"""

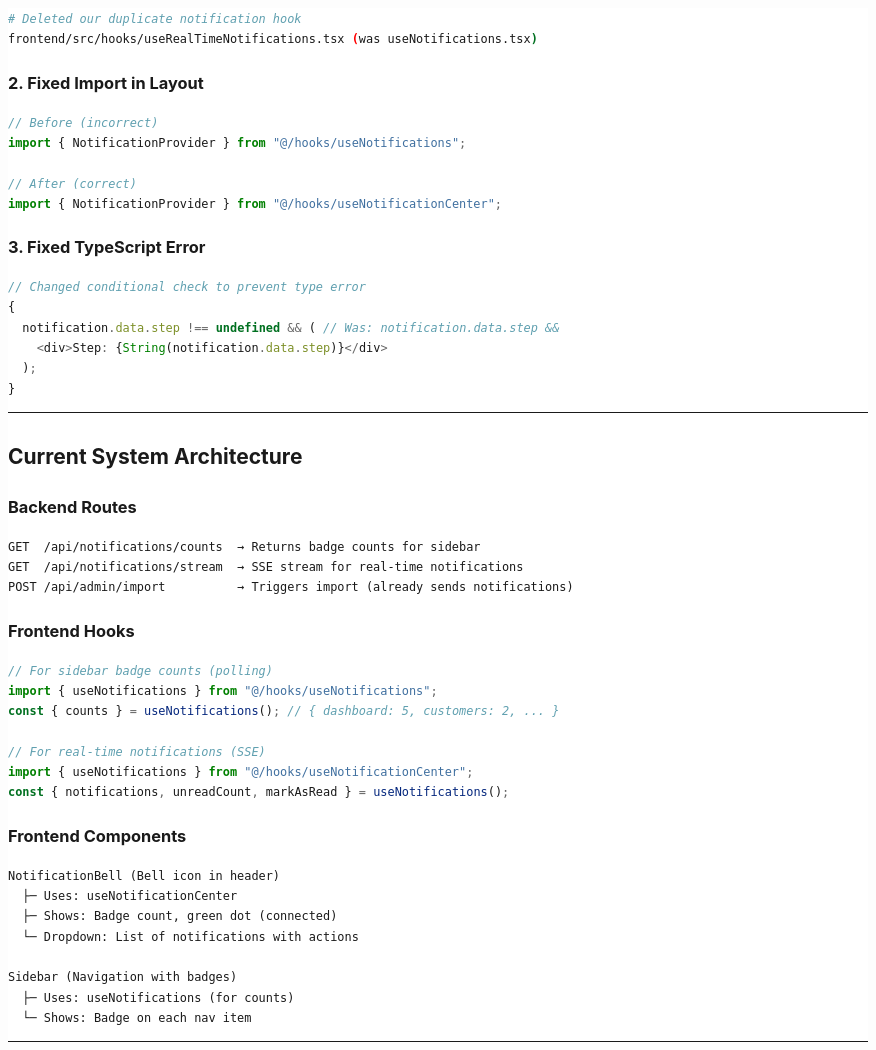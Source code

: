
 ```bash
# Deleted our duplicate notification hook
frontend/src/hooks/useRealTimeNotifications.tsx (was useNotifications.tsx)
```

### 2. Fixed Import in Layout

```typescript
// Before (incorrect)
import { NotificationProvider } from "@/hooks/useNotifications";

// After (correct)
import { NotificationProvider } from "@/hooks/useNotificationCenter";
```

### 3. Fixed TypeScript Error

```typescript
// Changed conditional check to prevent type error
{
  notification.data.step !== undefined && ( // Was: notification.data.step &&
    <div>Step: {String(notification.data.step)}</div>
  );
}
```

---

## Current System Architecture

### Backend Routes

```
GET  /api/notifications/counts  → Returns badge counts for sidebar
GET  /api/notifications/stream  → SSE stream for real-time notifications
POST /api/admin/import          → Triggers import (already sends notifications)
```

### Frontend Hooks

```typescript
// For sidebar badge counts (polling)
import { useNotifications } from "@/hooks/useNotifications";
const { counts } = useNotifications(); // { dashboard: 5, customers: 2, ... }

// For real-time notifications (SSE)
import { useNotifications } from "@/hooks/useNotificationCenter";
const { notifications, unreadCount, markAsRead } = useNotifications();
```

### Frontend Components

```
NotificationBell (Bell icon in header)
  ├─ Uses: useNotificationCenter
  ├─ Shows: Badge count, green dot (connected)
  └─ Dropdown: List of notifications with actions

Sidebar (Navigation with badges)
  ├─ Uses: useNotifications (for counts)
  └─ Shows: Badge on each nav item
```

---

"""

**TASK TO CARRY OUT:** Show each line of the material above where "Uses" occurs.

**TASK OUTPUT:**
  ├─ Uses: useNotificationCenter
  ├─ Uses: useNotifications (for counts)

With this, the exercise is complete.